Immediate Action: Apply the security updates provided by Premmerce to all affected products immediately. Patches can typically be applied through the WordPress administration dashboard. After patching, it is critical to review web server access logs for any signs of exploitation attempts that may have occurred prior to the update.

Proactive Monitoring: Security teams should actively monitor web server access logs for requests targeting the vulnerable plugin's endpoints. Look for suspicious patterns in request parameters, such as directory traversal characters (../, ..\/), absolute file paths (e.g., /etc/passwd), or PHP wrappers like php://filter. Implement alerts within a Security Information and Event Management (SIEM) or a Web Application Firewall (WAF) to detect and block these malicious patterns.

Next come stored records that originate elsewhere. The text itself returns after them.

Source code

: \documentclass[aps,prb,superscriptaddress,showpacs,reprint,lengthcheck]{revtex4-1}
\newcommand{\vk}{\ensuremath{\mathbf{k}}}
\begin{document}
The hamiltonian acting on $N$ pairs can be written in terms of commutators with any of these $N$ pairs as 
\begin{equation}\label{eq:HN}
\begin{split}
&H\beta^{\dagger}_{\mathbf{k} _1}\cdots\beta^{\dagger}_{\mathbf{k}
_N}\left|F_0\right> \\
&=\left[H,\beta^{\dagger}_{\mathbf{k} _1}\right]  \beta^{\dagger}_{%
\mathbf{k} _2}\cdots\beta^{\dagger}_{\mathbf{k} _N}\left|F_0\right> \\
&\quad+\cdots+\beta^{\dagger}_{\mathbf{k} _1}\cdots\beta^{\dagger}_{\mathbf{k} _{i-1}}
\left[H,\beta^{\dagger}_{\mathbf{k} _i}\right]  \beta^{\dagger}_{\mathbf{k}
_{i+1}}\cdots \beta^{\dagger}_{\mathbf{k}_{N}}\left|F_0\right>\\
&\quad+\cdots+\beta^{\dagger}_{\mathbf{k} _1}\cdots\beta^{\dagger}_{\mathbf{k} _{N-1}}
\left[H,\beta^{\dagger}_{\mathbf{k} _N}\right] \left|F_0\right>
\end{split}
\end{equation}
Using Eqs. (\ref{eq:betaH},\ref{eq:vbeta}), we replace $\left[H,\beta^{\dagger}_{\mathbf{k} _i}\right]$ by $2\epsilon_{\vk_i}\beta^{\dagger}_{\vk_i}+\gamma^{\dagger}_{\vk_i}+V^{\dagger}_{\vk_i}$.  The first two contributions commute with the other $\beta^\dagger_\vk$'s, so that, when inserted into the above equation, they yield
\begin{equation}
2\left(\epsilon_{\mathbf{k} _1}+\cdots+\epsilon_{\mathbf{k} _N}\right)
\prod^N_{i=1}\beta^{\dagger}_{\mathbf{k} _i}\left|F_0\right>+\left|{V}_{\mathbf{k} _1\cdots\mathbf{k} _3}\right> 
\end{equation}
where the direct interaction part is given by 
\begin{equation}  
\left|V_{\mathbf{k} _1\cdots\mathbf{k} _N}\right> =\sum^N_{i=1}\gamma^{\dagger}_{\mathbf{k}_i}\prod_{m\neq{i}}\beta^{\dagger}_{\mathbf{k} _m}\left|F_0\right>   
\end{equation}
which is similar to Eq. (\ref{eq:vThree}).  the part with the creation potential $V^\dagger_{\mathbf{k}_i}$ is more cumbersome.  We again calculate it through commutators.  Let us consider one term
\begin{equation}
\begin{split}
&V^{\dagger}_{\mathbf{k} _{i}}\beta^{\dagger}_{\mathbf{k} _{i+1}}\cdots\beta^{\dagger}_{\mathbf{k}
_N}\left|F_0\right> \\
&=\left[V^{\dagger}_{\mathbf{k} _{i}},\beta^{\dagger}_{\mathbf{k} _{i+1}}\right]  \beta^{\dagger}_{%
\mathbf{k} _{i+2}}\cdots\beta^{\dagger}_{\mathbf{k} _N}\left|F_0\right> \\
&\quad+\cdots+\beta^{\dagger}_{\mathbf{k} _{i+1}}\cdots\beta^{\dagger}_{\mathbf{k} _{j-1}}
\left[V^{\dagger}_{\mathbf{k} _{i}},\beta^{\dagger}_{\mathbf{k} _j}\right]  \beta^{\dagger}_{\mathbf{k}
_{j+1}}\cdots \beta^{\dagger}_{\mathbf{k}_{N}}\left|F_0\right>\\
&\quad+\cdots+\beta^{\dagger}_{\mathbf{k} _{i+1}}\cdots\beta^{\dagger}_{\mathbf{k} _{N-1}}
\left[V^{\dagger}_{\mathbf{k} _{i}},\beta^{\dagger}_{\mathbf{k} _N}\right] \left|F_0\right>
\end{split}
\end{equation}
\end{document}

Compensating Controls: If immediate patching is not feasible, consider the following compensating controls:

• Deploy a WAF with rulesets specifically designed to detect and block LFI and path traversal attacks.
• Temporarily disable the vulnerable Premmerce plugin until a patch can be applied and tested.
• Harden the web server's file permissions to ensure the web server process has read access only to the files it absolutely requires.
• Review and harden the PHP configuration (e.g., open_basedir) to restrict the locations from which PHP can access files.

Public Exploit Available: false

Given the high severity (CVSS 7.5) of this vulnerability and its potential for exposing critical server data, we strongly recommend that organizations apply the vendor-supplied patches as an immediate priority. Although this CVE is not currently listed on the CISA KEV (Known Exploited Vulnerabilities) catalog, its impact on widely-used WooCommerce environments makes it a significant risk. A proactive patching and monitoring stance is essential to prevent a potential compromise.